▽
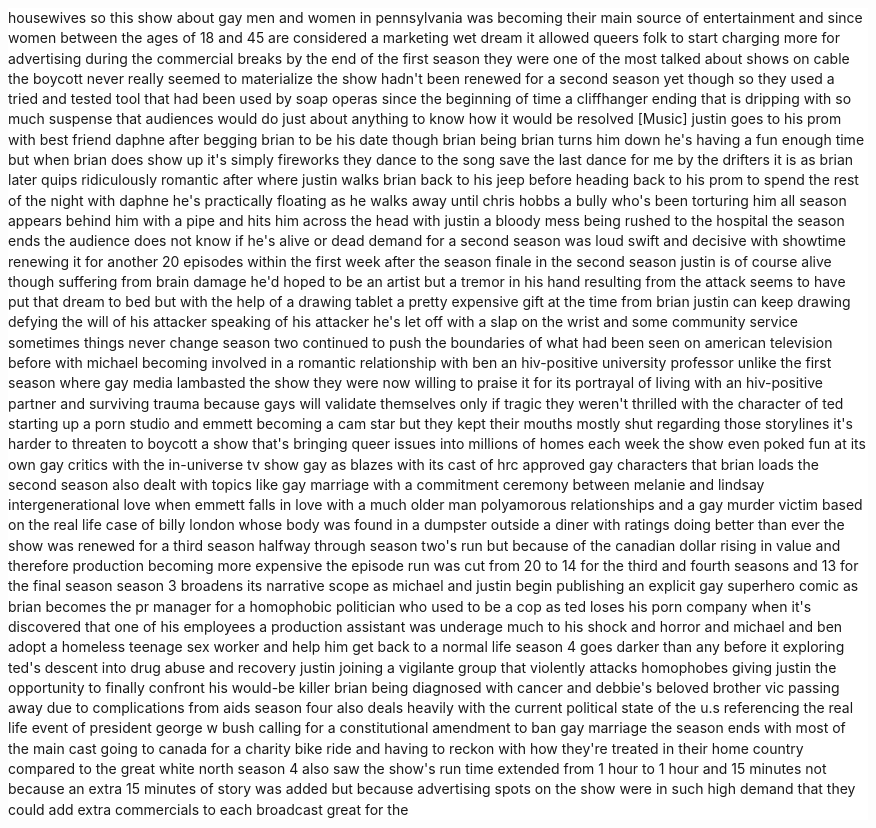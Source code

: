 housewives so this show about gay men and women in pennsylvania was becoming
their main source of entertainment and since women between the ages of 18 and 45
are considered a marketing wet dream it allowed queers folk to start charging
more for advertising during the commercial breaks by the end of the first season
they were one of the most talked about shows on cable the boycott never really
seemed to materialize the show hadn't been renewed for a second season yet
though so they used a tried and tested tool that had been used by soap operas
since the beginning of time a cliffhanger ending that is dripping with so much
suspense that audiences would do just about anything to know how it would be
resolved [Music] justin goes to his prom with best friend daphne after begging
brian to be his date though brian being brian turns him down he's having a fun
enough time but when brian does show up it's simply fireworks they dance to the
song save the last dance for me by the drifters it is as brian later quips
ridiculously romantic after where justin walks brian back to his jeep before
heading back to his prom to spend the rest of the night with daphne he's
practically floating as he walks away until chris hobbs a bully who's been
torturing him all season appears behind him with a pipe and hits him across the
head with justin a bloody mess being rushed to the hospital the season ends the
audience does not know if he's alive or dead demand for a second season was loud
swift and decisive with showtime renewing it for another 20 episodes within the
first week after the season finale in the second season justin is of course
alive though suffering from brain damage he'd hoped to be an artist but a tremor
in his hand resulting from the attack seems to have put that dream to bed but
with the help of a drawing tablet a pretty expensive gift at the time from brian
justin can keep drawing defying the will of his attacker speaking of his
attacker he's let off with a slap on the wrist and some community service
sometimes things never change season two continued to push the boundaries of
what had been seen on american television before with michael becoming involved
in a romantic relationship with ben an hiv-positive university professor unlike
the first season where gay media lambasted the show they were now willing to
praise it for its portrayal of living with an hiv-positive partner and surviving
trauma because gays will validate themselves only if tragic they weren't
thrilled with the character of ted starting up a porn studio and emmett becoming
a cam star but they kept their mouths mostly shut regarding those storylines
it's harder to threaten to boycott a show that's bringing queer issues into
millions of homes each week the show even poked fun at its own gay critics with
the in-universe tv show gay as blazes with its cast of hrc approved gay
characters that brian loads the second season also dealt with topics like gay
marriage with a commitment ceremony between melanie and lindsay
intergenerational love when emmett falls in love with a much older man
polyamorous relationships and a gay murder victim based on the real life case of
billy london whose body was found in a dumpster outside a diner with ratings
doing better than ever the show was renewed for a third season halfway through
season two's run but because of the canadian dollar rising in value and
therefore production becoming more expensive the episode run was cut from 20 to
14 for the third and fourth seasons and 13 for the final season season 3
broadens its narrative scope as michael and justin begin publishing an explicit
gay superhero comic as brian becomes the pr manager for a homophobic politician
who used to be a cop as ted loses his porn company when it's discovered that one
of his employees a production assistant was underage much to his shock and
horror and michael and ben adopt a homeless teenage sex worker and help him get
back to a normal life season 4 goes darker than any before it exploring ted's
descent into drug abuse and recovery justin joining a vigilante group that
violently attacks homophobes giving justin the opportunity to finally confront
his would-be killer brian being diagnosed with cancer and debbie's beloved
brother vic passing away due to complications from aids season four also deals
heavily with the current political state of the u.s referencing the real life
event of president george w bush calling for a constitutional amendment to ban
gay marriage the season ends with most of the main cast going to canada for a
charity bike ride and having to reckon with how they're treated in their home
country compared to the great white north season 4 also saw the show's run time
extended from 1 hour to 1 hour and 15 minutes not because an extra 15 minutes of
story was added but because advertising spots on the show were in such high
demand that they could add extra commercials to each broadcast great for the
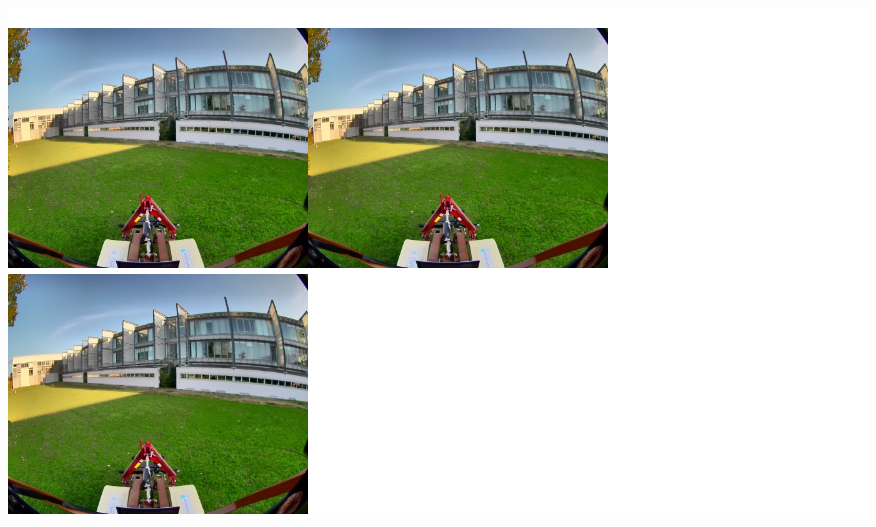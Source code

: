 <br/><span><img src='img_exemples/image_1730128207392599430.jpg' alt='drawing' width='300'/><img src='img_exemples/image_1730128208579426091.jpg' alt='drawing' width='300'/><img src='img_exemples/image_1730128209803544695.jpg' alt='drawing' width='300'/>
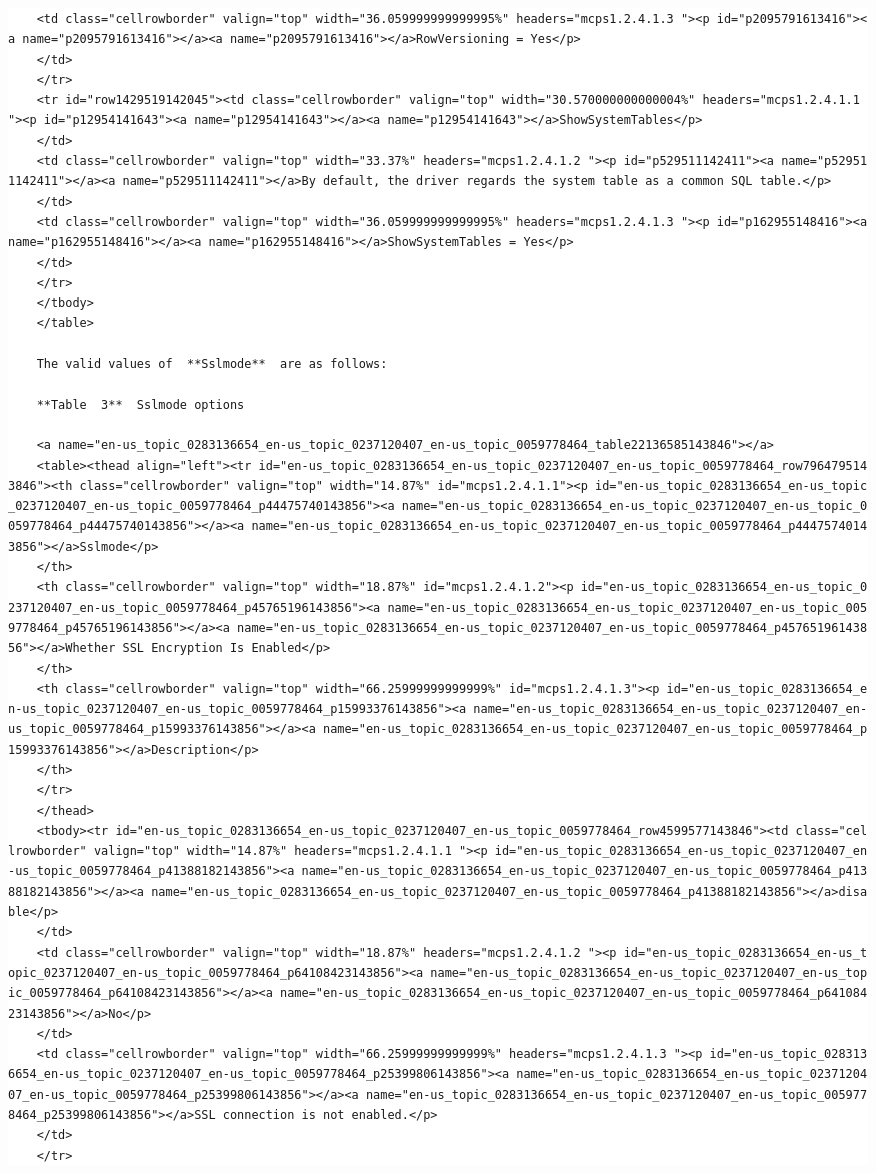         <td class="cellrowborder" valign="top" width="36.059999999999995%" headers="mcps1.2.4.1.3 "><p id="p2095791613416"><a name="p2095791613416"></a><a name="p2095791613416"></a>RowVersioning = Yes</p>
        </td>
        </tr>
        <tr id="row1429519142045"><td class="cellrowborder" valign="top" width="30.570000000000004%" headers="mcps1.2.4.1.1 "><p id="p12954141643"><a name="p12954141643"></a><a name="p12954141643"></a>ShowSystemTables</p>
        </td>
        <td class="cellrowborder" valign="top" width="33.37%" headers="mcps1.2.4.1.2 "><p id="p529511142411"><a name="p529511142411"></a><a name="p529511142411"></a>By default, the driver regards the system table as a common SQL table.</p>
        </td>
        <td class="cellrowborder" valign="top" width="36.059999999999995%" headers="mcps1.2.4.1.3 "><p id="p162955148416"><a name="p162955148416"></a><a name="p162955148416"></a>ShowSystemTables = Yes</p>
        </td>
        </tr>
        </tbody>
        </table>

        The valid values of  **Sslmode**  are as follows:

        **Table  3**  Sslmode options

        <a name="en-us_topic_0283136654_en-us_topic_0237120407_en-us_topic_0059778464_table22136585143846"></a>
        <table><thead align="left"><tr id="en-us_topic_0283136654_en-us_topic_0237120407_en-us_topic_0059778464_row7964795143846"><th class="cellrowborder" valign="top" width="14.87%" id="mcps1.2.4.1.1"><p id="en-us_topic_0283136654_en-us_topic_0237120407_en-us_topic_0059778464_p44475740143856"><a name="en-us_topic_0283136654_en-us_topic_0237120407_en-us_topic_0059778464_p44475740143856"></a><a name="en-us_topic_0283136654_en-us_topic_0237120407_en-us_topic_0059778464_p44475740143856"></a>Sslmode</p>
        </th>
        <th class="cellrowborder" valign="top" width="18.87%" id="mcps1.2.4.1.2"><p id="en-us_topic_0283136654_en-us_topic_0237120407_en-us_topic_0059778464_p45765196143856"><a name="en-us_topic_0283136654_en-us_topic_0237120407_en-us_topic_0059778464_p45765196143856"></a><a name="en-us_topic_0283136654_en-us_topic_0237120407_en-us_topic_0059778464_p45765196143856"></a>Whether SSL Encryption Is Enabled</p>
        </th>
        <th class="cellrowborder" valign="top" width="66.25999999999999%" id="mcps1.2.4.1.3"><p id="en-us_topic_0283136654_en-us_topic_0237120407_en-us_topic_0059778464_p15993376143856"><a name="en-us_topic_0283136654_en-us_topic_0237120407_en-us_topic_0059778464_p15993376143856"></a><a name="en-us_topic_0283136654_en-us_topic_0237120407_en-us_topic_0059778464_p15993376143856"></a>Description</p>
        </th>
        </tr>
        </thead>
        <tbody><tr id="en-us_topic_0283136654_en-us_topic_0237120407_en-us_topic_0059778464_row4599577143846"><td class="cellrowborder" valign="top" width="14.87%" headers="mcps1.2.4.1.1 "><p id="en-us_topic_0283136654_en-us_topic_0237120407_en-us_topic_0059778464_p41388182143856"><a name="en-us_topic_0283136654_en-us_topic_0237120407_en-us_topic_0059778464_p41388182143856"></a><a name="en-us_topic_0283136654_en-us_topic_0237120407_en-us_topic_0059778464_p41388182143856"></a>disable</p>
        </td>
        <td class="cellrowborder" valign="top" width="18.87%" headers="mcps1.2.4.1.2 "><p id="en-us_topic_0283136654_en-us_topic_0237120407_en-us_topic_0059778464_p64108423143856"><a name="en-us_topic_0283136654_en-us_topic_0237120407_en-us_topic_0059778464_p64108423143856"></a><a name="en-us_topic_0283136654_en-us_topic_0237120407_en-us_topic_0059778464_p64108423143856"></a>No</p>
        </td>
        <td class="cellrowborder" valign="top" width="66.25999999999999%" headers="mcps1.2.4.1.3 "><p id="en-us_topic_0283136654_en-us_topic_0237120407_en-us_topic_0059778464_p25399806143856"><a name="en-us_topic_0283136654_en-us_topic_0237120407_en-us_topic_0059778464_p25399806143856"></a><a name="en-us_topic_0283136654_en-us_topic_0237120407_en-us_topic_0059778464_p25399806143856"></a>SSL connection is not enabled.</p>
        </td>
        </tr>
△
Wherever the string "dream" appears in the data above, report the whole line.

→ **RESULT OF THIS EXERCISE**:
are considered a marketing wet dream it allowed queers folk to start charging
in his hand resulting from the attack seems to have put that dream to bed but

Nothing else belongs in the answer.